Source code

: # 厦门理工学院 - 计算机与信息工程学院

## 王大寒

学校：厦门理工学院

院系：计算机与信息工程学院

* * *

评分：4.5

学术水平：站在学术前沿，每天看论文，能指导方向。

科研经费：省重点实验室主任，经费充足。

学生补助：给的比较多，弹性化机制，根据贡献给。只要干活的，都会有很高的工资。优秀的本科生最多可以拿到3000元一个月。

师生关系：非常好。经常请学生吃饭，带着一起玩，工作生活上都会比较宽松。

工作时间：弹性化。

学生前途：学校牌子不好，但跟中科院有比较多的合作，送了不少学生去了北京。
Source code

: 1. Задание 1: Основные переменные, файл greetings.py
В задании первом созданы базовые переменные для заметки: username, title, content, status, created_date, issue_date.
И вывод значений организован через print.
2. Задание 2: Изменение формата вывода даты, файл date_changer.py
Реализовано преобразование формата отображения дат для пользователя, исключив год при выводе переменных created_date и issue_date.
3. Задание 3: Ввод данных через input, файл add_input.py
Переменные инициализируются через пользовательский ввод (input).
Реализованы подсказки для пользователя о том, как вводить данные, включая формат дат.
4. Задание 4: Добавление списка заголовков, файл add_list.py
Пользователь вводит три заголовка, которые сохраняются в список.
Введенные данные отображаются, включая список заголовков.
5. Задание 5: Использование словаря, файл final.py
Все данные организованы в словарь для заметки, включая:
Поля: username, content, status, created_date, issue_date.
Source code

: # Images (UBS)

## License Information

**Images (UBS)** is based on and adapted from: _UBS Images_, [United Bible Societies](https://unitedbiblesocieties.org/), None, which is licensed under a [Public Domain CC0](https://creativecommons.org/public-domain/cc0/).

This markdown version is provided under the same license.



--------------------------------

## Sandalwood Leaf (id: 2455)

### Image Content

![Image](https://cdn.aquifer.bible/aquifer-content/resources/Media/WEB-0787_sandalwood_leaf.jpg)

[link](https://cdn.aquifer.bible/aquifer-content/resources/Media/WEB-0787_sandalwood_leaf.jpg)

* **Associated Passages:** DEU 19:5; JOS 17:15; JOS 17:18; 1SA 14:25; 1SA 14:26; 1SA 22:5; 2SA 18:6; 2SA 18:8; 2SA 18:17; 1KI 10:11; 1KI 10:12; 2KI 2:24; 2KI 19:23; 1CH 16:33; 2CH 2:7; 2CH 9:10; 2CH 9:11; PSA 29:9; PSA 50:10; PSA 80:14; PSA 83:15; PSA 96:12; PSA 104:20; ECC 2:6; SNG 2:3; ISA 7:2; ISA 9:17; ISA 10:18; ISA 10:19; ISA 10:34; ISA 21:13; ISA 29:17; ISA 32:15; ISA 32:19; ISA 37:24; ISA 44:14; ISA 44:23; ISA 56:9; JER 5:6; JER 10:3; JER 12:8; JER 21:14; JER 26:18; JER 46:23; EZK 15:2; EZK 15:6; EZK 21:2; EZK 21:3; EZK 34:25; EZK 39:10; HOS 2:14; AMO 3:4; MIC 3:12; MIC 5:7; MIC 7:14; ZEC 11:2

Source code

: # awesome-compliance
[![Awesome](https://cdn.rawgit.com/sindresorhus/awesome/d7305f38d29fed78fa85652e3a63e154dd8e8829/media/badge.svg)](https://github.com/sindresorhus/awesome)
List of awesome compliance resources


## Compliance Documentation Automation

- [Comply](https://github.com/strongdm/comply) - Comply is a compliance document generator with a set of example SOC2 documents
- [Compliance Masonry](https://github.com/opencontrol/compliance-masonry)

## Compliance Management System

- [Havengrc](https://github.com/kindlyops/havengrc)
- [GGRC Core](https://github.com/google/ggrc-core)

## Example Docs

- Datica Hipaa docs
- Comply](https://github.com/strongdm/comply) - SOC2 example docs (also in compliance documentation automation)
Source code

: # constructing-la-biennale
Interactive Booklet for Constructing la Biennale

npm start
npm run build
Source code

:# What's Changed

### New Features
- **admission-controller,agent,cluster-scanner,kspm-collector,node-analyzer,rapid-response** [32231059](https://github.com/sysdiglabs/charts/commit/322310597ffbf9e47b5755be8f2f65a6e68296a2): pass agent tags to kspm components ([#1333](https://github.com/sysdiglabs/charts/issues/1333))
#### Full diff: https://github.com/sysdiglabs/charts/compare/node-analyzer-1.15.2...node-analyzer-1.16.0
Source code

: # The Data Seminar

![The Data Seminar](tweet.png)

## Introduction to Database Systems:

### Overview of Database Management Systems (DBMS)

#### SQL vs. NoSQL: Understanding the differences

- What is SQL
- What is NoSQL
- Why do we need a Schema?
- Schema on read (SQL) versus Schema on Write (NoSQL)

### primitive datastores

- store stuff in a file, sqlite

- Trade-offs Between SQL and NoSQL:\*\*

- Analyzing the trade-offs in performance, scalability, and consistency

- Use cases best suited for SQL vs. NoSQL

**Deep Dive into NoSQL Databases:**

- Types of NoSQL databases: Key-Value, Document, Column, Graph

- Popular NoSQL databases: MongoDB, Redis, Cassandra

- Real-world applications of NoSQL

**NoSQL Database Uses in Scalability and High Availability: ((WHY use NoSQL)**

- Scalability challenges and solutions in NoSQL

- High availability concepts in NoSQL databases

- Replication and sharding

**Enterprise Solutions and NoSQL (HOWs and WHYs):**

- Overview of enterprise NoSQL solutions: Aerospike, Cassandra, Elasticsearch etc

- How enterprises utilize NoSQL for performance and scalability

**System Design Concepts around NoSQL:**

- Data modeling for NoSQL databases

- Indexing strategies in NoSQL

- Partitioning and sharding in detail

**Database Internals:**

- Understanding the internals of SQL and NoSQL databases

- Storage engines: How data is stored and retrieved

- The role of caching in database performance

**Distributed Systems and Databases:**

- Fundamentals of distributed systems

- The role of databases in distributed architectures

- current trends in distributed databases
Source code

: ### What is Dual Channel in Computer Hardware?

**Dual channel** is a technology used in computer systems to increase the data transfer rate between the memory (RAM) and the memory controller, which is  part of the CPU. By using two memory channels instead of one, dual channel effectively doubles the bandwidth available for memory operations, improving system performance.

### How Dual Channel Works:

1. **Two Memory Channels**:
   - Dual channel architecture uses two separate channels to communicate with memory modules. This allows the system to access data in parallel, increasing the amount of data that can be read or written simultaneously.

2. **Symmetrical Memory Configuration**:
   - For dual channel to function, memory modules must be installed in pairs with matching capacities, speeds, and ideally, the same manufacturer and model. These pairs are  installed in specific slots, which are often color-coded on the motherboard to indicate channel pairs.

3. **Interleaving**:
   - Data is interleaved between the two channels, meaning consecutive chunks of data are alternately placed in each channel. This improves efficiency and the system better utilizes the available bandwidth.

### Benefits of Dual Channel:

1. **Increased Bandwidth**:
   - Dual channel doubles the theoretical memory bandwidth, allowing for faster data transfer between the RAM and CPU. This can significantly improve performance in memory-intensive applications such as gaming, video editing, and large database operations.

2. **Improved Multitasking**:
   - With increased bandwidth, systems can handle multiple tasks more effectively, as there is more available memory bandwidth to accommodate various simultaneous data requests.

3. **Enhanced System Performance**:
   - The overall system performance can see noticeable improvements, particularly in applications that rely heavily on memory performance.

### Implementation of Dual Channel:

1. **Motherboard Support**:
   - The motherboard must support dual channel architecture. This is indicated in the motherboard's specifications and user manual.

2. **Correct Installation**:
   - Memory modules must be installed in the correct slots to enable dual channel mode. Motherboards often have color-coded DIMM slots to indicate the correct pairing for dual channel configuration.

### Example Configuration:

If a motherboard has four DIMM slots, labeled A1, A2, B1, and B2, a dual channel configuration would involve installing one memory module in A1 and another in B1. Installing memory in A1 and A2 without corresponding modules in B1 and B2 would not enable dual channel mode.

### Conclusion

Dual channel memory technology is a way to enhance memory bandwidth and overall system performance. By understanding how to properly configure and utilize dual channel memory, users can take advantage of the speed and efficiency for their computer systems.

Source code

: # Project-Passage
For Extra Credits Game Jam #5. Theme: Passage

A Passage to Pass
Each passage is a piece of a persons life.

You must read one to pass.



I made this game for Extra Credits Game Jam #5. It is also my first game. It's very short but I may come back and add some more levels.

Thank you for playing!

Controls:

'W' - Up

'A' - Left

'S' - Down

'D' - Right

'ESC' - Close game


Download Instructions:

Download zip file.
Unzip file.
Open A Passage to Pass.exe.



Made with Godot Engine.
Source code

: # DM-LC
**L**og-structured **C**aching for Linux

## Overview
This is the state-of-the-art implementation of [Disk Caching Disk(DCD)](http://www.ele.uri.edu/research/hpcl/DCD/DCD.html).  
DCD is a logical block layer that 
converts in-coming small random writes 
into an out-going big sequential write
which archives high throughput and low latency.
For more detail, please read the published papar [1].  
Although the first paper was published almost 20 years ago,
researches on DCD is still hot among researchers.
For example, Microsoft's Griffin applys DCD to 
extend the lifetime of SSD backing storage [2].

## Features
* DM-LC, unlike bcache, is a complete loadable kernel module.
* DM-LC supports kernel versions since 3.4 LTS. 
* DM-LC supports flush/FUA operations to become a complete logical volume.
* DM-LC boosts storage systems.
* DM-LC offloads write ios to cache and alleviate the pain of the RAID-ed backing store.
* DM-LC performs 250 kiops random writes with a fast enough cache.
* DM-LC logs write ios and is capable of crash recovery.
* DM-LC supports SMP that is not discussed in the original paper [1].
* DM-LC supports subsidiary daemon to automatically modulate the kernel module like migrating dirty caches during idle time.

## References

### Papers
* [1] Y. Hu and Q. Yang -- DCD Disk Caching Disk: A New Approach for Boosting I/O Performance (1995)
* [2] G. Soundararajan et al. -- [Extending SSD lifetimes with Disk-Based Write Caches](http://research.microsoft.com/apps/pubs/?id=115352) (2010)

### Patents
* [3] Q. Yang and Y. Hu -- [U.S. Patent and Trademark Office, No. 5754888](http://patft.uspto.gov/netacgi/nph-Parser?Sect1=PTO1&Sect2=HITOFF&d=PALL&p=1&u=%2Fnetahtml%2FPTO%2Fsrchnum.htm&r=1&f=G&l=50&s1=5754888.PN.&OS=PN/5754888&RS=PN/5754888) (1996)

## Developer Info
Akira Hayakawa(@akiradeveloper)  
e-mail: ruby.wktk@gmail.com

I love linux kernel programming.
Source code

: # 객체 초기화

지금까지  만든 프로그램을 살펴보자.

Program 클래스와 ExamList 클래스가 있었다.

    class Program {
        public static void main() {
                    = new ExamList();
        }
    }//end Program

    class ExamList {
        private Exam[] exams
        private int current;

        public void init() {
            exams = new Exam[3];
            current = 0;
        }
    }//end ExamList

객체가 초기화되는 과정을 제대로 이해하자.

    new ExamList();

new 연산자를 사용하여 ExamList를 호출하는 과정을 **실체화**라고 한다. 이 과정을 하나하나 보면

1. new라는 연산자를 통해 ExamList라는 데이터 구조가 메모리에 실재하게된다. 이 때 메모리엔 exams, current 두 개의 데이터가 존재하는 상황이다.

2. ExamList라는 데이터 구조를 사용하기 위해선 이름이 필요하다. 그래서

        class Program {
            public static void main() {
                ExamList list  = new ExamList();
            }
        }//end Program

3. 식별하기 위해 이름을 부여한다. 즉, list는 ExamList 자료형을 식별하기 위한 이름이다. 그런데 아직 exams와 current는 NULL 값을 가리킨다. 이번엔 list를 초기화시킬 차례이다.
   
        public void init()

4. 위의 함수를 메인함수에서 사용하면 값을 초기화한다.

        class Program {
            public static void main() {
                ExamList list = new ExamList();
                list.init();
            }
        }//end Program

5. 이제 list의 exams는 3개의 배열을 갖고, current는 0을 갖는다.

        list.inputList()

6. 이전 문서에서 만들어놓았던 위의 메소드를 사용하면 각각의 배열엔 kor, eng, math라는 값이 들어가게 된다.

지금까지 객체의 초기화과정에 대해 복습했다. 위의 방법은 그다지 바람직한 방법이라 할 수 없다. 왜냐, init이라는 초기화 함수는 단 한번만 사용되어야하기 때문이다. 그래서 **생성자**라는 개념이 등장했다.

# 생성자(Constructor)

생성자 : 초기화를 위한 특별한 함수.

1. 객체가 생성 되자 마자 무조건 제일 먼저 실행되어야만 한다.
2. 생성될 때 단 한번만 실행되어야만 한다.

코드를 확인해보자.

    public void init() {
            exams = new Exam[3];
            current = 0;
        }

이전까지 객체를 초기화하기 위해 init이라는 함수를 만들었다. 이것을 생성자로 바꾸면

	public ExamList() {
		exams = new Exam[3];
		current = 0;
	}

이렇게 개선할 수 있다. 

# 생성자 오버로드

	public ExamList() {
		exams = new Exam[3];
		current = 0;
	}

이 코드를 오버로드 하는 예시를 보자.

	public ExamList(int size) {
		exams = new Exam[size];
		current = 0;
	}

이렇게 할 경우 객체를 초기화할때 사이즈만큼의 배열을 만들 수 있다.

■ Problem statement: An exact copy of the data is needed, running from its first line through the line that holds "В задании первом", and nothing beyond that.

■ Answer space:
Source code

: # 厦门理工学院 - 计算机与信息工程学院

## 王大寒

学校：厦门理工学院

院系：计算机与信息工程学院

* * *

评分：4.5

学术水平：站在学术前沿，每天看论文，能指导方向。

科研经费：省重点实验室主任，经费充足。

学生补助：给的比较多，弹性化机制，根据贡献给。只要干活的，都会有很高的工资。优秀的本科生最多可以拿到3000元一个月。

师生关系：非常好。经常请学生吃饭，带着一起玩，工作生活上都会比较宽松。

工作时间：弹性化。

学生前途：学校牌子不好，但跟中科院有比较多的合作，送了不少学生去了北京。
Source code

: 1. Задание 1: Основные переменные, файл greetings.py
В задании первом созданы базовые переменные для заметки: username, title, content, status, created_date, issue_date.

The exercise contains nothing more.